GP: Special teams get worked some in the spring, actually more than most places with Coach Gundy, but in the fall you have to really get after it and bring it all together with evaluation, teaching, and polish before that first game. Do you feel a little under the gun here at the beginning?
DeForest: It is going to be a transition year for us and I know that word keeps popping up but we had two of the best returners in the country playing for us the last three years. We're going into this season with an unproven guy, so it is a point of concern for us and the staff. Then, of the skill players on all the units, you know like last year with all the injuries, if you lose a guy, like a safety or something then he may be a starter on four different (special teams) units, well that is four different spots. We have to be smart with how we practice and we have to be smart with how we approach things. It is hard not to practice special teams full speed but we have to be careful.

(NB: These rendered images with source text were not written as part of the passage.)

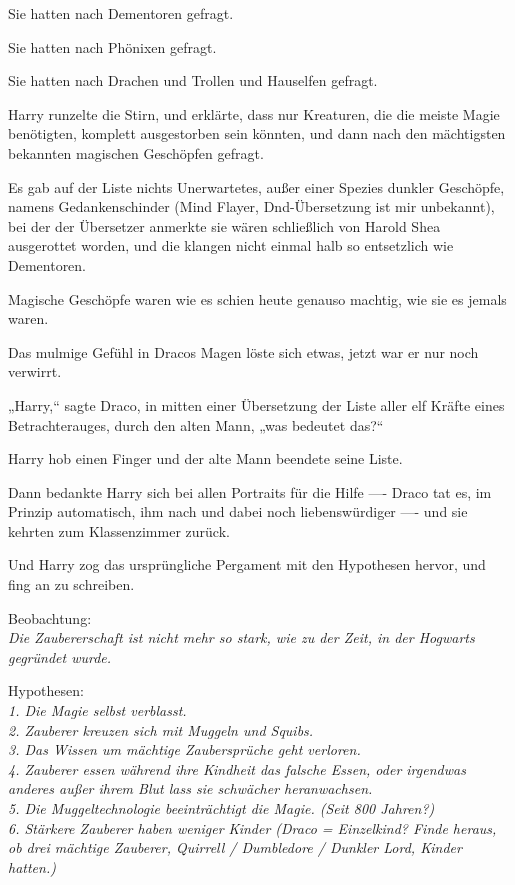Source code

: {Sie hatten nach Dementoren gefragt.

Sie hatten nach Phönixen gefragt.

Sie hatten nach Drachen und Trollen und Hauselfen gefragt.

Harry runzelte die Stirn, und erklärte, dass nur Kreaturen, die die meiste Magie benötigten, komplett ausgestorben sein könnten, und dann nach den mächtigsten bekannten magischen Geschöpfen gefragt.

Es gab auf der Liste nichts Unerwartetes, außer einer Spezies dunkler Geschöpfe, namens Gedankenschinder (Mind Flayer, Dnd-Übersetzung ist mir unbekannt), bei der der Übersetzer anmerkte sie wären schließlich von Harold Shea ausgerottet worden, und die klangen nicht einmal halb so entsetzlich wie Dementoren.

Magische Geschöpfe waren wie es schien heute genauso machtig, wie sie es jemals waren.

Das mulmige Gefühl in Dracos Magen löste sich etwas, jetzt war er nur noch verwirrt.

„Harry,“ sagte Draco, in mitten einer Übersetzung der Liste aller elf Kräfte eines Betrachterauges, durch den alten Mann, „was bedeutet das?“

Harry hob einen Finger und der alte Mann beendete seine Liste.

Dann bedankte Harry sich bei allen Portraits für die Hilfe ---- Draco tat es, im Prinzip automatisch, ihm nach und dabei noch liebenswürdiger ---- und sie kehrten zum Klassenzimmer zurück.

Und Harry zog das ursprüngliche Pergament mit den Hypothesen hervor, und fing an zu schreiben.

Beobachtung:\\ \emph{Die Zaubererschaft ist nicht mehr so stark, wie zu der Zeit, in der Hogwarts gegründet wurde.}

Hypothesen:\\ \emph{1\emph{. Die Magie selbst verblasst.}}\\ \emph{2. Zauberer \emph{kreuzen sich mit Muggeln und Squibs.}}\\ \emph{3. Das Wissen um mächtige Zaubersprüche geht verloren.}\\ \emph{4. Zauberer essen während ihre Kindheit das falsche Essen, oder irgendwas anderes außer ihrem Blut lass sie schwächer heranwachsen.}\\ \emph{5. Die Muggeltechnologie beeinträchtigt die Magie. (Seit 800 Jahren?)}\\ \emph{6. Stärkere Zauberer haben weniger Kinder (Draco = Einzelkind? Finde heraus, ob drei mächtige Zauberer, Quirrell / Dumbledore / Dunkler Lord, Kinder hatten.)}

}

GP: The best thing is that you do return your specialists in kicker Dan Bailey, punter Quinn Sharp and snapper Marc Yerry. With apologies to the two others, Sharp is a potential All-American.
DeForest: He is an All-American and he has one of the strongest legs that I have ever seen. The problem with him at times is that he outkicks his coverage. What we have to do with him is a better job of hangtime and directional kicking. That is something we have emphasized over the summer for him.